Statistics API provides information about statistical computations (such as average, standard deviation, etc) on optical imagery data for an area of interest (AOI) across given band math expression and time ranges.

Extract valuable insights from satellite imagery using advanced statistical methods such as average, standard deviation, and more. With our Statistics API, you can choose from 17 default indices (NDVI, RECI, MSAVI, etc.) or create custom band combinations to derive meaningful information for your use cases. Additionally, it gives you access to accurate soil moisture data obtained by our proprietary algorithm.

It’s based on HTTP requests sent to the server, the response format is JSON.

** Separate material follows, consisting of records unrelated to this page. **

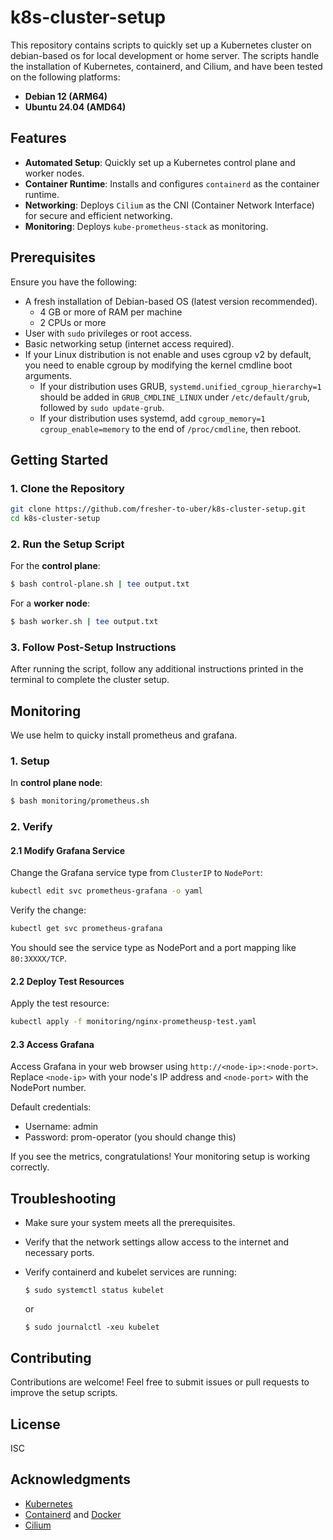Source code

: # k8s-cluster-setup

This repository contains scripts to quickly set up a Kubernetes cluster on debian-based os for local development or home server. The scripts handle the installation of Kubernetes, containerd, and Cilium, and have been tested on the following platforms:

- **Debian 12 (ARM64)**
- **Ubuntu 24.04 (AMD64)**

## Features

- **Automated Setup**: Quickly set up a Kubernetes control plane and worker nodes.
- **Container Runtime**: Installs and configures `containerd` as the container runtime.
- **Networking**: Deploys `Cilium` as the CNI (Container Network Interface) for secure and efficient networking.
- **Monitoring**: Deploys `kube-prometheus-stack` as monitoring.

## Prerequisites

Ensure you have the following:
- A fresh installation of Debian-based OS (latest version recommended).
	- 4 GB or more of RAM per machine
	- 2 CPUs or more
- User with `sudo` privileges or root access.
- Basic networking setup (internet access required).
- If your Linux distribution is not enable and uses cgroup v2 by default, you need to enable cgroup by modifying the kernel cmdline boot arguments.
	- If your distribution uses GRUB, `systemd.unified_cgroup_hierarchy=1` should be added in `GRUB_CMDLINE_LINUX` under `/etc/default/grub`, followed by `sudo update-grub`.
	-	If your distribution uses systemd, add `cgroup_memory=1 cgroup_enable=memory` to the end of `/proc/cmdline`, then reboot.

## Getting Started

### 1. Clone the Repository

```bash
git clone https://github.com/fresher-to-uber/k8s-cluster-setup.git
cd k8s-cluster-setup
```

### 2. Run the Setup Script

For the **control plane**:

```bash
$ bash control-plane.sh | tee output.txt
```

For a **worker node**:

```bash
$ bash worker.sh | tee output.txt
```

### 3. Follow Post-Setup Instructions

After running the script, follow any additional instructions printed in the terminal to complete the cluster setup.


## Monitoring

We use helm to quicky install prometheus and grafana.

### 1. Setup

In **control plane node**:

```bash
$ bash monitoring/prometheus.sh
```

### 2. Verify

#### 2.1 Modify Grafana Service

Change the Grafana service type from `ClusterIP` to `NodePort`:

```bash
kubectl edit svc prometheus-grafana -o yaml
```

Verify the change:

```bash
kubectl get svc prometheus-grafana
```

You should see the service type as NodePort and a port mapping like `80:3XXXX/TCP`.

#### 2.2 Deploy Test Resources

Apply the test resource:

```bash
kubectl apply -f monitoring/nginx-prometheusp-test.yaml
```

#### 2.3 Access Grafana

Access Grafana in your web browser using `http://<node-ip>:<node-port>`. Replace `<node-ip>` with your node's IP address and `<node-port>` with the NodePort number.

Default credentials:
- Username: admin
- Password: prom-operator (you should change this)

If you see the metrics, congratulations! Your monitoring setup is working correctly.


## Troubleshooting

- Make sure your system meets all the prerequisites.
- Verify that the network settings allow access to the internet and necessary ports.
- Verify containerd and kubelet services are running:
	```shell
	$ sudo systemctl status kubelet
	```
	or

	```shell
	$ sudo journalctl -xeu kubelet
	```
	

## Contributing

Contributions are welcome! Feel free to submit issues or pull requests to improve the setup scripts.

## License

ISC

## Acknowledgments

- [Kubernetes](https://kubernetes.io/docs/setup/production-environment/tools/kubeadm/)
- [Containerd](https://kubernetes.io/docs/setup/production-environment/container-runtimes/) and [Docker](https://docs.docker.com/engine/install/debian/)
- [Cilium](https://docs.cilium.io/en/stable/gettingstarted/k8s-install-default/#k8s-install-quick)
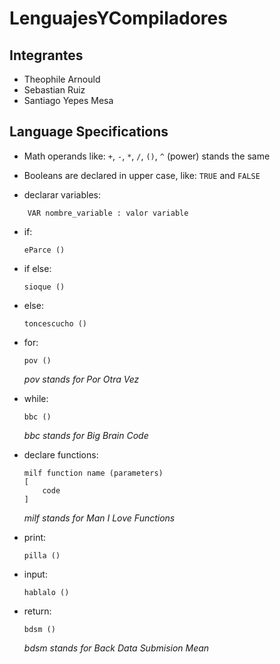# LenguajesYCompiladores

## Integrantes
* Theophile Arnould
* Sebastian Ruiz
* Santiago Yepes Mesa

## Language Specifications
- Math operands like: `+`, `-`, `*`, `/`, `()`, `^` (power) stands the same
- Booleans are declared in upper case, like: `TRUE` and `FALSE`

- declarar variables:
```
    VAR nombre_variable : valor variable
```
    

- if:
    ```
    eParce ()
    ```

- if else:
    ```
    sioque ()
    ```

- else:
    ```
    toncescucho ()
    ```

- for:
    ```
    pov ()
    ```
    *pov stands for Por Otra Vez*

- while:
    ```
    bbc ()
    ```
    *bbc stands for Big Brain Code*

- declare functions:
    ```
    milf function name (parameters)
    [
        code
    ]
    ```
    *milf stands for Man I Love Functions*

- print:
    ```
    pilla ()
    ```

- input:
    ```
    hablalo ()
    ```

- return:
    ```
    bdsm ()
    ```
    *bdsm stands for Back Data Submision Mean*


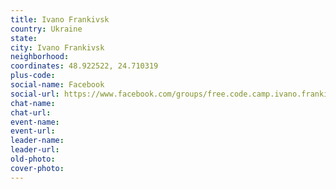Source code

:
```yaml
---
title: Ivano Frankivsk
country: Ukraine
state: 
city: Ivano Frankivsk
neighborhood: 
coordinates: 48.922522, 24.710319
plus-code:
social-name: Facebook
social-url: https://www.facebook.com/groups/free.code.camp.ivano.frankivsk
chat-name:
chat-url:
event-name:
event-url:
leader-name:
leader-url:
old-photo: 
cover-photo:
---
```

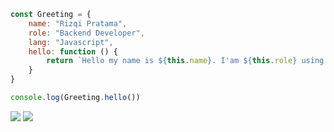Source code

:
 ```js
const Greeting = {
    name: "Rizqi Pratama",
    role: "Backend Developer",
    lang: "Javascript",
    hello: function () {
        return `Hello my name is ${this.name}. I'am ${this.role} using ${this.lang}.`
    }
}

console.log(Greeting.hello())
```

![](https://github-readme-stats.vercel.app/api?username=rizqikazukun&hide_rank=true&hide_border=true&bg_color=30,e96443,904e95\&title_color=fff\&text_color=fff&hide_title=true)
![](https://github-readme-stats.vercel.app/api/top-langs/?username=rizqikazukun&hide_progress=false&hide_border=true&layout=compact)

Statistics API workflow contains of two steps:

Rate per minute

Both endpoints in the Statistics API (Task creation and Task status checking) have the "rate limit", currently it is 10 requests per minute for each endpoint in the context of your api_key. Please check this example to find a possible way of implementing access to this API respecting mentioned limits.

Task creation​

This API endpoint allows you to create a new task for statistical computations and returns your task identifier.

HTTP Request​

POST 'https://api-connect.eos.com/api/gdw/api?api_key=<your_api_key>' \
--header 'Content-Type: application/json' \
--data-raw '{
"type":"mt_stats",
"callback_url":"callback_url",
"params": {
"bm_type":["index_name"],
"date_start":"date_start",
"date_end":"date_end",
"geometry":
{
"type": "Polygon",
"coordinates": [
[ [lon,lat],
[lon,lat],
.........,
[lon,lat],
[lon,lat],
]
]
},
"reference":"reference_id",
"sensors":["satellite name1"],
"max_cloud_cover_in_aoi":"number",
"exclude_cover_pixels":"true",
"cloud_masking_level":"number"
}
}

Request Parameters​

Request Path ParameterDescription
api_key(Required) Apikey retrieved from developer portal
Request Body ParameterDescription
type(required) Operation name. Value is 'mt_stats'.
params(required) Request parameters.
callback_url(optional) Callback URL. It is used to receive asynchronous responses from the API server, allowing for non-blocking or asynchronous communication between the server and the client application.
params.date_start(required) Start of a time range from which to retrieve the images. The service computes statistics for each image from the time range that fits the prescribed criteria.
params.date_end(required) End of a time range from which to retrieve the images.
params.bm_type(required)
Use for this parameter one of the values or an alias or one expression or an array of band math expressions based on which the statistics are computed.
For the list of supported band math expressions please refer to Supported Bands

Use 'soilmoisture' value for this parameter to obtain soil moisture statistics (soil moisture contains some restrictions*).
params.sensors(required)
Use for this parameter one or more values from the list of sensor names (it's the value of dataset_id from Supported Datasets)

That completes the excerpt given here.